- WORK ITEM -
Only the lines below starting at the one that contains "为了让读者更直观地理解上述内" and ending at the one that contains "最后，再次提醒大家关注最新动" are to be reproduced, exactly and with both ends kept.

- DATA SUPPLIED -
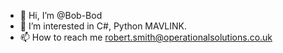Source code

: - 👋 Hi, I’m @Bob-Bod
- 👀 I’m interested in C#, Python MAVLINK.
- 📫 How to reach me robert.smith@operationalsolutions.co.uk

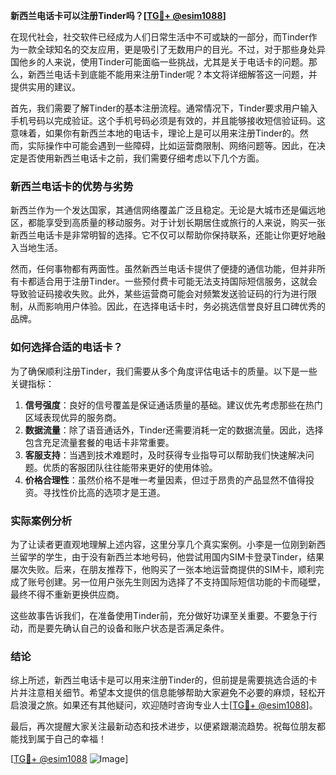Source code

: **新西兰电话卡可以注册Tinder吗？[[TG💪+ @esim1088](https://t.me/s/esim1088)]**

在现代社会，社交软件已经成为人们日常生活中不可或缺的一部分，而Tinder作为一款全球知名的交友应用，更是吸引了无数用户的目光。不过，对于那些身处异国他乡的人来说，使用Tinder可能面临一些挑战，尤其是关于电话卡的问题。那么，新西兰电话卡到底能不能用来注册Tinder呢？本文将详细解答这一问题，并提供实用的建议。

首先，我们需要了解Tinder的基本注册流程。通常情况下，Tinder要求用户输入手机号码以完成验证。这个手机号码必须是有效的，并且能够接收短信验证码。这意味着，如果你有新西兰本地的电话卡，理论上是可以用来注册Tinder的。然而，实际操作中可能会遇到一些障碍，比如运营商限制、网络问题等。因此，在决定是否使用新西兰电话卡之前，我们需要仔细考虑以下几个方面。

### 新西兰电话卡的优势与劣势

新西兰作为一个发达国家，其通信网络覆盖广泛且稳定。无论是大城市还是偏远地区，都能享受到高质量的移动服务。对于计划长期居住或旅行的人来说，购买一张新西兰电话卡是非常明智的选择。它不仅可以帮助你保持联系，还能让你更好地融入当地生活。

然而，任何事物都有两面性。虽然新西兰电话卡提供了便捷的通信功能，但并非所有卡都适合用于注册Tinder。一些预付费卡可能无法支持国际短信服务，这就会导致验证码接收失败。此外，某些运营商可能会对频繁发送验证码的行为进行限制，从而影响用户体验。因此，在选择电话卡时，务必挑选信誉良好且口碑优秀的品牌。

### 如何选择合适的电话卡？

为了确保顺利注册Tinder，我们需要从多个角度评估电话卡的质量。以下是一些关键指标：

1. **信号强度**：良好的信号覆盖是保证通话质量的基础。建议优先考虑那些在热门区域表现优异的服务商。
2. **数据流量**：除了语音通话外，Tinder还需要消耗一定的数据流量。因此，选择包含充足流量套餐的电话卡非常重要。
3. **客服支持**：当遇到技术难题时，及时获得专业指导可以帮助我们快速解决问题。优质的客服团队往往能带来更好的使用体验。
4. **价格合理性**：虽然价格不是唯一考量因素，但过于昂贵的产品显然不值得投资。寻找性价比高的选项才是王道。

### 实际案例分析

为了让读者更直观地理解上述内容，这里分享几个真实案例。小李是一位刚到新西兰留学的学生，由于没有新西兰本地号码，他尝试用国内SIM卡登录Tinder，结果屡次失败。后来，在朋友推荐下，他购买了一张本地运营商提供的SIM卡，顺利完成了账号创建。另一位用户张先生则因为选择了不支持国际短信功能的卡而碰壁，最终不得不重新更换供应商。

这些故事告诉我们，在准备使用Tinder前，充分做好功课至关重要。不要急于行动，而是要先确认自己的设备和账户状态是否满足条件。

### 结论

综上所述，新西兰电话卡是可以用来注册Tinder的，但前提是需要挑选合适的卡片并注意相关细节。希望本文提供的信息能够帮助大家避免不必要的麻烦，轻松开启浪漫之旅。如果还有其他疑问，欢迎随时咨询专业人士[[TG💪+ @esim1088](https://t.me/s/esim1088)]。

最后，再次提醒大家关注最新动态和技术进步，以便紧跟潮流趋势。祝每位朋友都能找到属于自己的幸福！

[[TG💪+ @esim1088](https://t.me/s/esim1088) ![Image](https://i.postimg.cc/4NQfJmqS/Snipaste-2025-05-13-00-14-12.png)]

- ANSWER TO THIS TASK -
为了让读者更直观地理解上述内容，这里分享几个真实案例。小李是一位刚到新西兰留学的学生，由于没有新西兰本地号码，他尝试用国内SIM卡登录Tinder，结果屡次失败。后来，在朋友推荐下，他购买了一张本地运营商提供的SIM卡，顺利完成了账号创建。另一位用户张先生则因为选择了不支持国际短信功能的卡而碰壁，最终不得不重新更换供应商。

这些故事告诉我们，在准备使用Tinder前，充分做好功课至关重要。不要急于行动，而是要先确认自己的设备和账户状态是否满足条件。

### 结论

综上所述，新西兰电话卡是可以用来注册Tinder的，但前提是需要挑选合适的卡片并注意相关细节。希望本文提供的信息能够帮助大家避免不必要的麻烦，轻松开启浪漫之旅。如果还有其他疑问，欢迎随时咨询专业人士[[TG💪+ @esim1088](https://t.me/s/esim1088)]。

最后，再次提醒大家关注最新动态和技术进步，以便紧跟潮流趋势。祝每位朋友都能找到属于自己的幸福！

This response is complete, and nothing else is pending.